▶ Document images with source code
· · · · · · ·

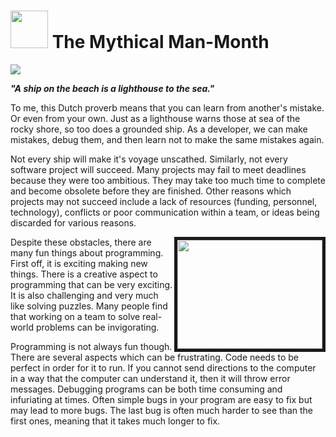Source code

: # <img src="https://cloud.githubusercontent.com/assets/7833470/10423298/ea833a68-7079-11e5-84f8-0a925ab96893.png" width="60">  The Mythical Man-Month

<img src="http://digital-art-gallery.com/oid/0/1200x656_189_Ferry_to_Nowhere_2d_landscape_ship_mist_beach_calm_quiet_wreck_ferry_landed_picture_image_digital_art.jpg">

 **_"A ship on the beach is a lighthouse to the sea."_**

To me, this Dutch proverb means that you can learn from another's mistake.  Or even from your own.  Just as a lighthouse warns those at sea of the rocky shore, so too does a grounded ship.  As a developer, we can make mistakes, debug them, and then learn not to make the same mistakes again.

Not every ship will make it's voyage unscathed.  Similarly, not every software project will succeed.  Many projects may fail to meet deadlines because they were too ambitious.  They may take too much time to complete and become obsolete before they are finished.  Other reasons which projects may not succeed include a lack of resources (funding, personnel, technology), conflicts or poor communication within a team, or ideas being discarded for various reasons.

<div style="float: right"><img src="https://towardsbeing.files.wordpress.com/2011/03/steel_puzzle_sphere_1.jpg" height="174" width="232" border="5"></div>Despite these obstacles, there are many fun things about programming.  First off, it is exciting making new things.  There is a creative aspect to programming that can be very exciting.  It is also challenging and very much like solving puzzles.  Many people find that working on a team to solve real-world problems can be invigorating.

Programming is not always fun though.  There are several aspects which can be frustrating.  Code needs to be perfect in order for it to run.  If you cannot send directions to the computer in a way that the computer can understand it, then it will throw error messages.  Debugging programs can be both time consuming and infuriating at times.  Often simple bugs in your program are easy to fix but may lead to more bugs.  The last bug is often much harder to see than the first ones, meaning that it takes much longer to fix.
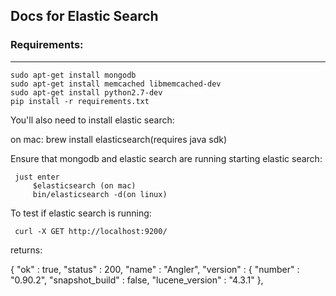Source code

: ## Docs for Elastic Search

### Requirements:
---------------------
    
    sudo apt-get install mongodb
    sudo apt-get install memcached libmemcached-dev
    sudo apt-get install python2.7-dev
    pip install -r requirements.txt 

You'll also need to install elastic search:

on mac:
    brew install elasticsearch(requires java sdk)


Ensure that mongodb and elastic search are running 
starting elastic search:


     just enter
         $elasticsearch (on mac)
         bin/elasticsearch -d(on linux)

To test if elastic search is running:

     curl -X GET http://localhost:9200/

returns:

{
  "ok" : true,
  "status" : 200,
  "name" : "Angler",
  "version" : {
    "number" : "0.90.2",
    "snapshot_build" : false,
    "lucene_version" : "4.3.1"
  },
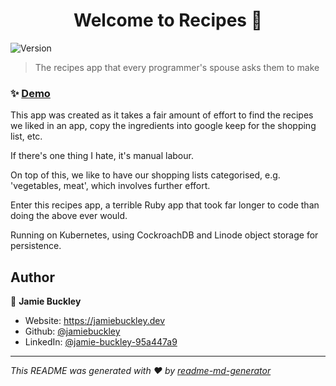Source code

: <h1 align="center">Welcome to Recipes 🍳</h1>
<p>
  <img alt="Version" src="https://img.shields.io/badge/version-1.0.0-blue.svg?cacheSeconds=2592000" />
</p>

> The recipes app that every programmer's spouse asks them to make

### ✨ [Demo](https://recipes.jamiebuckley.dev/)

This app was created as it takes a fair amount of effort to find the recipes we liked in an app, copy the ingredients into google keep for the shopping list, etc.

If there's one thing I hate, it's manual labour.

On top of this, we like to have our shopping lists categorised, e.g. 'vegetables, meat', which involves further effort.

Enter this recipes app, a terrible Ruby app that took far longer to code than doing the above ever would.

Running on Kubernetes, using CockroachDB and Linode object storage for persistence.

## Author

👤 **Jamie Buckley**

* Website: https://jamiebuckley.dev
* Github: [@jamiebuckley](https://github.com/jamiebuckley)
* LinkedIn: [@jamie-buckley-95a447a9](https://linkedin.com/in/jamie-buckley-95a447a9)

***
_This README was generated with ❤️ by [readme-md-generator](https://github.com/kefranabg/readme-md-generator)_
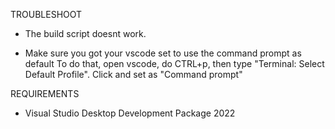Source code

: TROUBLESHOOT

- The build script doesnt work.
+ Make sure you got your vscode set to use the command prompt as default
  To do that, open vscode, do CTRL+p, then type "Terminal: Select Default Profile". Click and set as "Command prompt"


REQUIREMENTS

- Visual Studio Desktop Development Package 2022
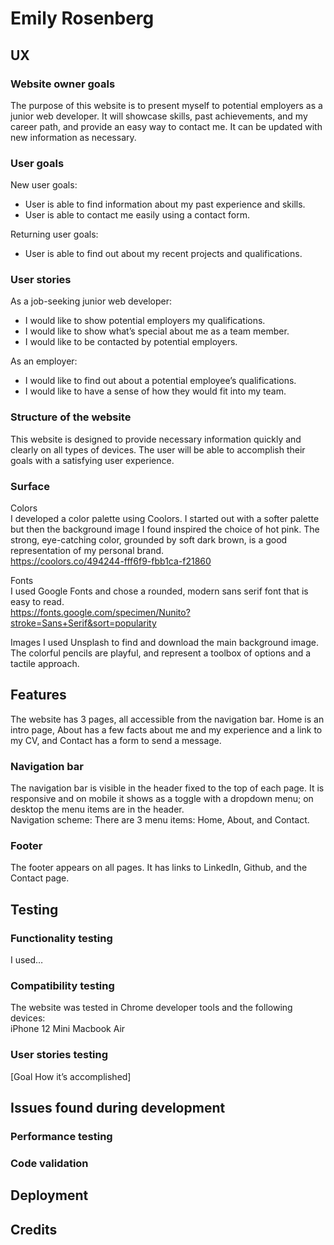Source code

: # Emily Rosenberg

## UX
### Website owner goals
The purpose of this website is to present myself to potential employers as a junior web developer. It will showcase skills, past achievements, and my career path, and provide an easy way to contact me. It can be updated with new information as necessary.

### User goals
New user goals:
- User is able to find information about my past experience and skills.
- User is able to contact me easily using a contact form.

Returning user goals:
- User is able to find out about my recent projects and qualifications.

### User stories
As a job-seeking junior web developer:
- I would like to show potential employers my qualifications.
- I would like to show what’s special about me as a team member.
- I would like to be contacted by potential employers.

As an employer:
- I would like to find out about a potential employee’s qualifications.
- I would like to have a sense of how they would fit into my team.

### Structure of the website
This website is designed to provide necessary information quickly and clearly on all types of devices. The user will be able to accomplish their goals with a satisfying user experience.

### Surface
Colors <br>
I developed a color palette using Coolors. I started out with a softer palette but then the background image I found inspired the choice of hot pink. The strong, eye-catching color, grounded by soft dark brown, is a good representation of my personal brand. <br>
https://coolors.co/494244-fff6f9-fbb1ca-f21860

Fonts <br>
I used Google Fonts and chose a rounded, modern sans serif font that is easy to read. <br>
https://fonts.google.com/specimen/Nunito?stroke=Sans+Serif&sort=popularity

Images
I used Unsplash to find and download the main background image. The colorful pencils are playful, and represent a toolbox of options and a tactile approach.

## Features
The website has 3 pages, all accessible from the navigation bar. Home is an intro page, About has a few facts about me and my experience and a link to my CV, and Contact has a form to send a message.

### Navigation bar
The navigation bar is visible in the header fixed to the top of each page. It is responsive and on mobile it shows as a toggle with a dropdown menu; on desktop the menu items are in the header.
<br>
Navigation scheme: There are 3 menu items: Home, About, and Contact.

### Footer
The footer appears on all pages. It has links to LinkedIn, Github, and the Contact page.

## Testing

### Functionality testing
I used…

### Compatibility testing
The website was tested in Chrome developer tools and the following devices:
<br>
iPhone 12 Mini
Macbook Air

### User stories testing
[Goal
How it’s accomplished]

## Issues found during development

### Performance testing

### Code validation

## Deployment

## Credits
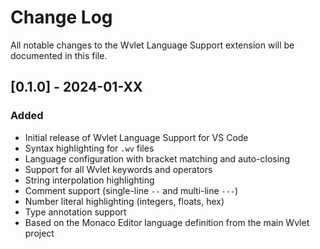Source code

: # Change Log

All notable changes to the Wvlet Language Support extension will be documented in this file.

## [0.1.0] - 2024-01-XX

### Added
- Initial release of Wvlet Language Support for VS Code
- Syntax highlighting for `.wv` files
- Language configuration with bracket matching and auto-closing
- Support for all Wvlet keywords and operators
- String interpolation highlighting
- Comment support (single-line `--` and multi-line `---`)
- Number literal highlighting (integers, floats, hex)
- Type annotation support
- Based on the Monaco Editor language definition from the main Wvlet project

· · · · · · ·

▶ Task statement
Report all lines of the data above that include the string "would".

▶ Solution to the problem
Enter this recipes app, a terrible Ruby app that took far longer to code than doing the above ever would.
- I would like to show potential employers my qualifications.
- I would like to show what’s special about me as a team member.
- I would like to be contacted by potential employers.
- I would like to find out about a potential employee’s qualifications.
- I would like to have a sense of how they would fit into my team.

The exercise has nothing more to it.